Once every line below with "langle" has been counted, state the total and nothing else.
----
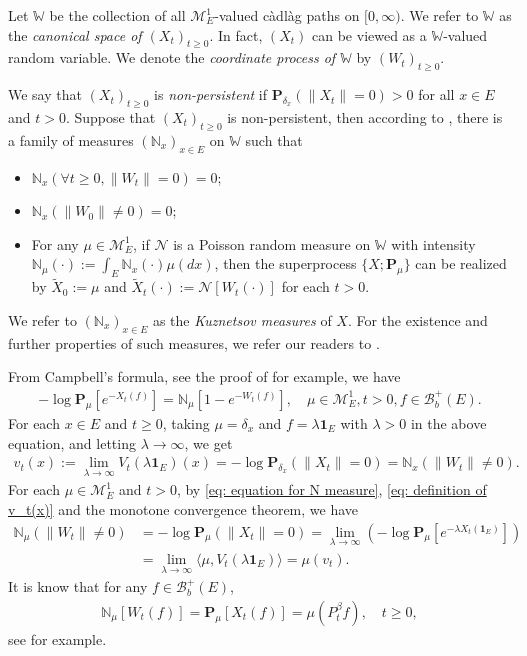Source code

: \documentclass[12pt,a4paper]{amsart}
\theoremstyle{definition}
\numberwithin{equation}{section}
\begin{document}
Let $\mathbb W$ be the collection of all $\mathcal M^1_E$-valued c\`{a}dl\`{a}g paths on $[0,\infty)$.
We refer to $\mathbb W$ as the \emph{canonical space of $(X_t)_{t\geq 0}$}.
In fact, $(X_t)$ can be viewed as a $\mathbb W$-valued random variable.
We denote the \emph{coordinate process of $\mathbb W$} by $(W_t)_{t\geq 0}$.

We say that $(X_t)_{t\geq 0}$ is \emph{non-persistent} if $\mathbf P_{\delta_x}(\|X_t\|= 0) > 0$ for all $x\in E$ and $t> 0$.
Suppose that $(X_t)_{t\geq 0}$ is non-persistent, then according to \cite[Section 8.4]{Li2011Measure-valued}, there is a family of measures $(\mathbb N_x)_{x\in E}$ on $\mathbb W$ such that
\begin{itemize}
\item
	$\mathbb N_x (\forall t \geq 0, \|W_t\|=0) =0$;
\item
	$\mathbb N_x(\|W_0 \|\neq 0) = 0$;
\item
	For any $\mu \in \mathcal M_E^1$, if $\mathcal N$ is a Poisson random measure on $\mathbb W$ with intensity $\mathbb N_\mu(\cdot):= \int_E \mathbb N_x(\cdot )\mu(dx)$, then the superprocess $\{X;\mathbf P_\mu\}$ can be realized by $\widetilde X_0 := \mu$ and $\widetilde X_t(\cdot) := \mathcal N[W_t(\cdot)]$ for each $t>0$.
\end{itemize}
We refer to $(\mathbb N_x)_{x\in E}$ as the \emph{Kuznetsov measures} of $X$.
For the existence and further properties of such measures, we refer our readers to \cite{Li2011Measure-valued}.

From  Campbell's formula, see  the proof of \cite[Theorem 2.7]{Kyprianou2014Fluctuations} for example, we have
\begin{align} \label{eq: equation for N measure}
	- \log \mathbf P_\mu [e^{-X_t(f)}]
	= \mathbb N_\mu[ 1-e^{- W_t(f)}],
	\quad \mu \in \mathcal M_E^1, t>0, f\in \mathscr B_b^+(E).
\end{align}
For each $x\in E$ and $t\geq 0$, taking $\mu = \delta_x$ and $f = \lambda \mathbf 1_E$ with $\lambda > 0$ in the above equation, and letting $\lambda \to \infty$, we get
\begin{align} \label{eq: definition of v_t(x)}
	v_t(x)
	:= \lim_{\lambda\to \infty} V_t(\lambda\mathbf 1_E)(x)
	= -\log \mathbf P_{\delta_x} (\|X_t\|=0)
	= \mathbb N_x(\|W_t\|\neq 0).
\end{align}
For each $\mu \in \mathcal M_E^1$ and $t > 0$, by \eqref{eq: equation for N measure}, \eqref{eq: definition of v_t(x)} and the monotone convergence theorem, we have
\begin{align}
  \mathbb N_\mu(\|W_t\|\neq 0)
	&= -\log \mathbf P_{\mu} (\|X_t\|=0)
   = \lim_{\lambda \to \infty} (- \log \mathbf P_\mu [e^{-\lambda X_t(\mathbf 1_E)}])
	\\\label{eq: equation for mu v-t}
	&= \lim_{\lambda \to \infty} \langle \mu, V_t(\lambda \mathbf 1_E)\rangle
   = \mu(v_t).
\end{align}
It is know that for any $f\in\mathscr B_b^+(E)$,
\begin{align}\label{eq: mean of kuz measure}
  \mathbb N_{\mu}[W_t(f)]
  =\mathbf P_{\mu}[X_t(f)]=\mu(P^\beta_tf),
	\quad t \geq 0,
\end{align}
see \cite[Lemma 3.3]{RenSongSun2017Spine} for example.
\end{document}
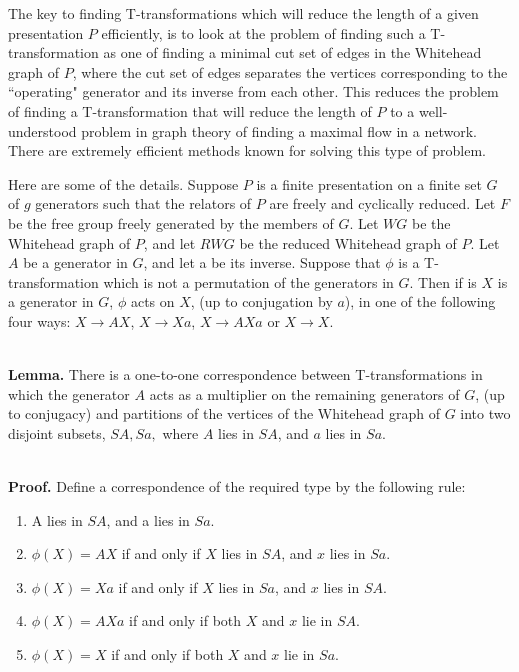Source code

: \documentclass[12pt]{amsart}
\newcommand{\lemma}{\ \\ \noindent  \textbf{Lemma.} }
\newcommand{\pf}{\ \\ \noindent \textbf{Proof.} }
\begin{document}
                The key to finding T-transformations which will reduce the length of a given
        presentation $P$ efficiently, is to look at the problem of finding such a T-
        transformation as one of finding a minimal cut set of edges in the Whitehead graph of
        $P$, where the cut set of edges separates the vertices corresponding to the  ``operating"
        generator and its inverse from each other. This reduces the problem of finding a
        T-transformation that will reduce the length of $P$ to a well-understood problem
        in graph theory of finding a maximal flow in a network. There are extremely efficient
        methods known for solving this type of problem.
        
                Here are some of the details. Suppose $P$ is a finite presentation on a finite set $G$
        of $g$ generators such that the relators of $P$ are freely and cyclically reduced. Let $F$ be
        the free group freely generated by the members of $G$. Let $WG$ be the Whitehead graph of $P$,
        and let $RWG$ be the reduced Whitehead graph of $P$. Let $A$ be a generator in $G$, and let a be
        its inverse. Suppose that $\phi$ is a T-transformation which is not a permutation of the
        generators in $G$. Then if is $X$ is a generator in $G$, $\phi$ acts on $X$, (up to conjugation by $a$),
        in one of the following four ways: $X \to   AX$, $X \to  Xa$, $X \to AXa$ or $X \to X$.
        
        \lemma  There is a one-to-one correspondence between T-transformations in which the
        generator $A$ acts as a multiplier on the remaining generators of $G$, (up to conjugacy)
        and partitions of the vertices of the Whitehead graph of $G$ into two disjoint subsets,
        $SA,Sa,$ where $A$ lies in $SA$, and $a$ lies in $Sa$.
        
        \pf  Define a correspondence of the required type by the following rule:
        \begin{enumerate}
                \item      A lies in $SA$, and a lies in $Sa$.
                 \item $\phi(X) = AX$  if and only if $X$ lies in $SA$, and $x$ lies in $Sa$.
                \item      $\phi(X) = Xa$  if and only if $X$ lies in $Sa$, and $x$ lies in $SA$.
                \item      $\phi(X) = AXa$ if and only if both $X$ and $x$ lie in $SA$.
                \item      $\phi(X) = X$   if and only if both $X$ and $x$ lie in $Sa$.
              \end{enumerate}
\end{document}
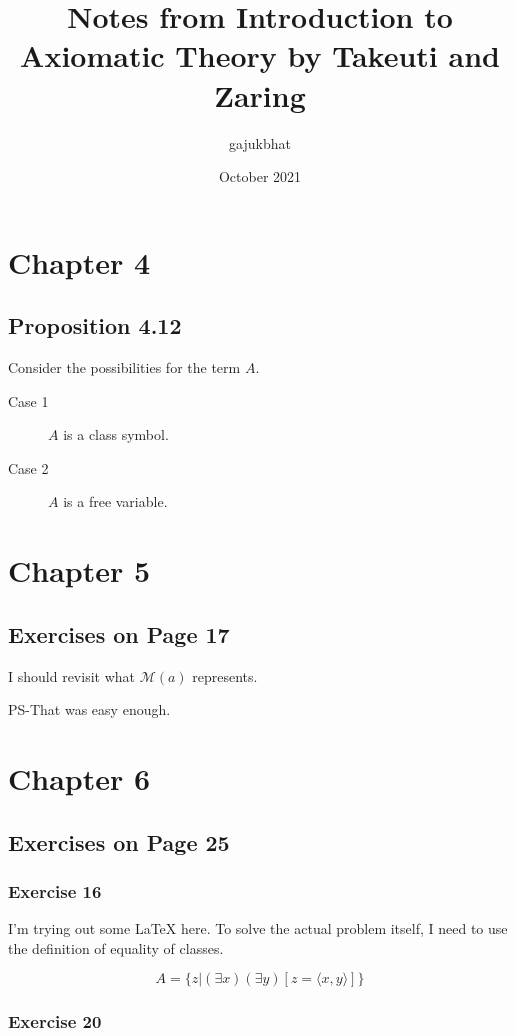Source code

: \documentclass{article}
\title{Notes from Introduction to Axiomatic Theory by Takeuti and Zaring}
\author{gajukbhat}
\date{October 2021}
\begin{document}
\maketitle

\section{Chapter 4}
\subsection{Proposition 4.12}
Consider the possibilities for the term \(A\).
\begin{description}
  \item[Case 1] \(A\) is a class symbol.
  \item[Case 2] \(A\) is a free variable.
\end{description}

\section{Chapter 5}
\subsection{Exercises on Page 17}

I should revisit what \(\mathscr{M}(a)\) represents.

PS-That was easy enough.

\section{Chapter 6}
\subsection{Exercises on Page 25}

\subsubsection{Exercise 16}

I'm trying out some \LaTeX{} here. To solve the actual problem itself, I need to
use the definition of equality of classes.

\[
  A = \{z \vert (\exists x) (\exists y) [z = \langle x, y \rangle]\}
\]

\subsubsection{Exercise 20}
\end{document}
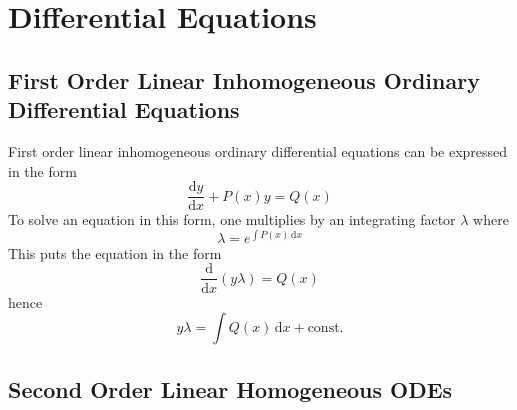 \documentclass{article}
\newcommand{\de}{\textrm{d}}
\begin{document}
\section{Differential Equations}

\subsection{First Order Linear Inhomogeneous Ordinary Differential Equations}

First order linear inhomogeneous ordinary differential equations can be
expressed in the form \[\frac{\de y}{\de x} + P(x)y = Q(x)\] To solve an
equation in this form, one multiplies by an integrating factor $\lambda$ where
\[\lambda = e ^ {\int \! P(x) \, \de x}\] This puts the equation in the form
\[\frac{\de}{\de x}\left(y\lambda\right) = Q(x)\] hence \[y\lambda = \int \!
    Q(x) \, \de x + \textrm{const.}\]

\subsection{Second Order Linear Homogeneous ODEs}
\end{document}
----
Finished exercise: 2